Et si j’avais trompé mon mari ? Ma double vie secrète
Et si… j’avais dit à mon mari que je sortais juste pour un café avec une copine ? Ouais, c’est exactement ce que j’ai fait. ‘Chéri, je reviens dans une heure, max. Bisous.’ Il a souri, confiant, en train de mater le foot à la télé. Mon cœur battait déjà la chamade. J’ai enfilé ma jupe crayon noire, celle qui moule mes fesses, un chemisier blanc un peu transparent. Pas trop pute, hein, juste assez pour exciter.
Dans la voiture, j’ai retiré mon alliance. Le métal froid glisse sur mon annulaire, un petit clic sur le tableau de bord. Peur que ça raye la peau, peur qu’il remarque la marque blanche plus tard. J’ai accéléré vers le motel en périphérie, ce taudis anonyme où personne ne pose de questions. Odeur de bitume chaud, klaxons lointains. Mon portable vibre : ‘T’es en retard, salope.’ C’est lui, mon amant. 35 ans, musclé, bite épaisse comme un poignet.
Le mensonge qui a lancé tout
Je gare, descends, jambes tremblantes. Il m’attend devant la porte 12, jean tendu par sa queue déjà dure. ‘T’as retiré la bague ?’ grogne-t-il en m’attrapant par la taille. ‘Oui… putain, magne-toi.’ On entre, porte qui claque. L’air pue le tabac froid et le désinfectant cheap. Rideaux tirés, lumière jaunâtre. Il me plaque contre le mur, mains sous ma jupe. ‘T’es trempée, mariée infidèle.’ Ses doigts écartent ma culotte, plongent dans ma chatte rasée. Glissante, chaude, je gémis : ‘Baise-moi fort, fais-moi oublier ce loser.’
Il me jette sur le lit qui grince. Matelas affaissé, draps rêches contre ma peau. Il baisse son froc : sa bite jaillit, veineuse, gland violacé, prépuce qui recule. Odeur musquée, masculine, pas comme le savon fade de mon mari. ‘Suce-la.’ Je m’agenouille, lèvres autour, goût salé, texture veloutée. Il empoigne mes cheveux : ‘Avale tout, pute.’ Je bave, gorge profonde, bruits de succion obscènes. Glouglou, slurp. Mes seins débordent du soutif, tétons durs.
La baise interdite et le retour amer
Il me retourne, cul en l’air. ‘Écarte.’ Fessée qui claque, peau qui rougit, picotement brûlant.
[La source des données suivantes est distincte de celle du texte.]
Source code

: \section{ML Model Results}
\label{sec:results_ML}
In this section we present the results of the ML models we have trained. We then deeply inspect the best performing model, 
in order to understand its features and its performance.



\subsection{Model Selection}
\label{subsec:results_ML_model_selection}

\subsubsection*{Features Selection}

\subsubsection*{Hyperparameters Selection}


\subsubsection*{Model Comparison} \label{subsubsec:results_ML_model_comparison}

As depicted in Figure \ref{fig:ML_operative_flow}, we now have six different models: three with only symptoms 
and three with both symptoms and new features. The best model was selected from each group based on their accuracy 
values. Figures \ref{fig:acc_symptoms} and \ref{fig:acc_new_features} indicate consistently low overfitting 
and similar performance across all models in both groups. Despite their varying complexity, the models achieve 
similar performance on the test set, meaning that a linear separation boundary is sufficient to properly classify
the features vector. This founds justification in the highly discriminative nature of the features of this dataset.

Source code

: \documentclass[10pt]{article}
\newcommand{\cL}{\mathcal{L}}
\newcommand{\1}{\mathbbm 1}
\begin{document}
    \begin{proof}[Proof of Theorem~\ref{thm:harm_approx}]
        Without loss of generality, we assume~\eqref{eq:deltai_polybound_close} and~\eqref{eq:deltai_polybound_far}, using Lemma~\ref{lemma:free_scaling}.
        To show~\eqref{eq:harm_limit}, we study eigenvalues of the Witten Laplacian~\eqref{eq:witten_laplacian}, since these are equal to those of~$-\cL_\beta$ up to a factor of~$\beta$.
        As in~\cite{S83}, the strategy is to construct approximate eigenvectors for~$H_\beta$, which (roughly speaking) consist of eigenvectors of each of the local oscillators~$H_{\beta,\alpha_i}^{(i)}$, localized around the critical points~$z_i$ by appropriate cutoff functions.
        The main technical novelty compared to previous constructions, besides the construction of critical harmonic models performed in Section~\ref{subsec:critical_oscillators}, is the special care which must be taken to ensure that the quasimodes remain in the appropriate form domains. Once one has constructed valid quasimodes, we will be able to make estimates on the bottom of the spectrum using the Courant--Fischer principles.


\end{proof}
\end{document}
Sa langue sur mon trou du cul, humide, invasive. ‘T’aimes ça, hein ? Ton mari te lèche jamais là ?’ ‘Jamais… oh putain, continue.’ Puis sa queue pousse, d’un coup. Étirement douloureux, plénitude. Il pilonne, couilles qui tapent mon clito. Pak-pak-pak. Sueur qui coule, mélange d’odeurs : chatte en chaleur, son foutre qui monte. ‘Je vais jouir… crie pour moi !’ Je hurle : ‘Remplis-moi, baise cette chatte mariée !’
Il explose, jets chauds au fond, débordent sur mes cuisses. Tremblements, spasmes. On s’effondre, essoufflés. Son sperme coule, gluant, odeur âcre. ‘T’es à moi maintenant.’ Je ris nerveusement : ‘Juste le temps qu’il m’attend pas.’ Regard sur l’heure : 45 minutes de retard. Panique.
Sous la douche rapide, eau tiède qui lave le péché. Je remets ma culotte mouillée, alliance qui clique à nouveau. ‘À la prochaine, salope.’ Bisou rapide, dehors. Cœur en vrac, cuisse poisseuse sous la jupe. Dans la voiture, musique pour masquer les bruits dans ma tête. Arrivée maison : ‘Désolée, on a papoté trop longtemps.’ Il embrasse mon front : ‘T’inquiète, bébé.’ Sourire figé, sperme qui sèche en moi. Et si il savait ? Demain, même jeu. J’adore ce risque.